— Provided material —

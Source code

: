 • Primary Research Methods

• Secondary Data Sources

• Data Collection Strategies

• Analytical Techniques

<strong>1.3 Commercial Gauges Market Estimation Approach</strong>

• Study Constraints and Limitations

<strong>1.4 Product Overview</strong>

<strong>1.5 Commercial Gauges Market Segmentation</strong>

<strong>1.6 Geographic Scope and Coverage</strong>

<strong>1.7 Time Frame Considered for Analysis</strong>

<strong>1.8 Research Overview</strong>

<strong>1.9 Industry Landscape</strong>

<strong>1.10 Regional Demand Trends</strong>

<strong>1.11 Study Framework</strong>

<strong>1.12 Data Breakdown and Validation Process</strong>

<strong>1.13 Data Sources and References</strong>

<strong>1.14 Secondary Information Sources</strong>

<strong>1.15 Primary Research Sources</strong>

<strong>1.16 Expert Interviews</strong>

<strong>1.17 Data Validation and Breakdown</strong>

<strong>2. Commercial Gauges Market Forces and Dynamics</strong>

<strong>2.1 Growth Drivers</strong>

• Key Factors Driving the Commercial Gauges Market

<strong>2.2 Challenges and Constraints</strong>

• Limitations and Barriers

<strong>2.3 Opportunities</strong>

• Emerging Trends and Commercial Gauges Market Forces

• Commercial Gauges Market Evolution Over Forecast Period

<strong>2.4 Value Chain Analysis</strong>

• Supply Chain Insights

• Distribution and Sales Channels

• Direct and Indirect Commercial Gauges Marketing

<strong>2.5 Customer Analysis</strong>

--

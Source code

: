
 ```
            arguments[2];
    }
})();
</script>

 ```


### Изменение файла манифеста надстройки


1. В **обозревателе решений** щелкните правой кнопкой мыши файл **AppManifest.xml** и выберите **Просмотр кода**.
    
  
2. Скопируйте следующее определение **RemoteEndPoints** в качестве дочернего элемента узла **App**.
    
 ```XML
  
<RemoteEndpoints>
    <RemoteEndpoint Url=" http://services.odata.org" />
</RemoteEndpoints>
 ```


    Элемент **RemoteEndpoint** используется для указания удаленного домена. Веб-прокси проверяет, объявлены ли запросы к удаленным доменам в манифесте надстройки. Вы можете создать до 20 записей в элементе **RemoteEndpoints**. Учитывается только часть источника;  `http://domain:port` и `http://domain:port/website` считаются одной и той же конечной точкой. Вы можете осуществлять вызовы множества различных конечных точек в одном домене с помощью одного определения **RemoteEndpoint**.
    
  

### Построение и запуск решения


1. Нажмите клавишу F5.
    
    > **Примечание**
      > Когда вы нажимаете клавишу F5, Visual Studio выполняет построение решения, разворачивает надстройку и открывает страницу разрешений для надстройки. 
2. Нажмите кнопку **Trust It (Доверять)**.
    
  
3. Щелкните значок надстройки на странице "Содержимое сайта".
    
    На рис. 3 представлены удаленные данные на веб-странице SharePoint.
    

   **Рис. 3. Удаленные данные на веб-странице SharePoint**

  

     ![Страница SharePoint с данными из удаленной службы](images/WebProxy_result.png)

--

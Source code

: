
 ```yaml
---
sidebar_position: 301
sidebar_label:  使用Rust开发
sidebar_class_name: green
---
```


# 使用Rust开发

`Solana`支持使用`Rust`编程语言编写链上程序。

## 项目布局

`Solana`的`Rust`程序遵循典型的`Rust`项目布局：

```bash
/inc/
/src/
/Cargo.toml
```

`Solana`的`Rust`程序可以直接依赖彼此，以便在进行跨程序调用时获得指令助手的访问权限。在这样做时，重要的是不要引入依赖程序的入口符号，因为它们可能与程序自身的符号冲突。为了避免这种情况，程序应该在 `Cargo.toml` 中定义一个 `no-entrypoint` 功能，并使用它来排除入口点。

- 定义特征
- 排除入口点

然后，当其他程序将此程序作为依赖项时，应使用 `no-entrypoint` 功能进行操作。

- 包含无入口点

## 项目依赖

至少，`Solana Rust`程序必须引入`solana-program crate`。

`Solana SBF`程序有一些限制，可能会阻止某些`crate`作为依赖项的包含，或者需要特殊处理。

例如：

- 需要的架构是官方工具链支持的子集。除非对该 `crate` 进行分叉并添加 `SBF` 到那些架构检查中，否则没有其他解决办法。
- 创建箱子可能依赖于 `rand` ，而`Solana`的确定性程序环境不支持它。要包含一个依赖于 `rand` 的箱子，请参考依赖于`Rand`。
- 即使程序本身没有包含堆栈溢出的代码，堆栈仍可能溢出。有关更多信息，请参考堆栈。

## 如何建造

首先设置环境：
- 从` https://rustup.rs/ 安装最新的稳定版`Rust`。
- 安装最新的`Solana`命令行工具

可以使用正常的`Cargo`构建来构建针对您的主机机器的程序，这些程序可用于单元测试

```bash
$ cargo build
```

— Problem to work on —
From the records above, pull out every line containing the word "надстройки".

— Completed exercise —
### Изменение файла манифеста надстройки
    Элемент **RemoteEndpoint** используется для указания удаленного домена. Веб-прокси проверяет, объявлены ли запросы к удаленным доменам в манифесте надстройки. Вы можете создать до 20 записей в элементе **RemoteEndpoints**. Учитывается только часть источника;  `http://domain:port` и `http://domain:port/website` считаются одной и той же конечной точкой. Вы можете осуществлять вызовы множества различных конечных точек в одном домене с помощью одного определения **RemoteEndpoint**.
      > Когда вы нажимаете клавишу F5, Visual Studio выполняет построение решения, разворачивает надстройку и открывает страницу разрешений для надстройки. 
3. Щелкните значок надстройки на странице "Содержимое сайта".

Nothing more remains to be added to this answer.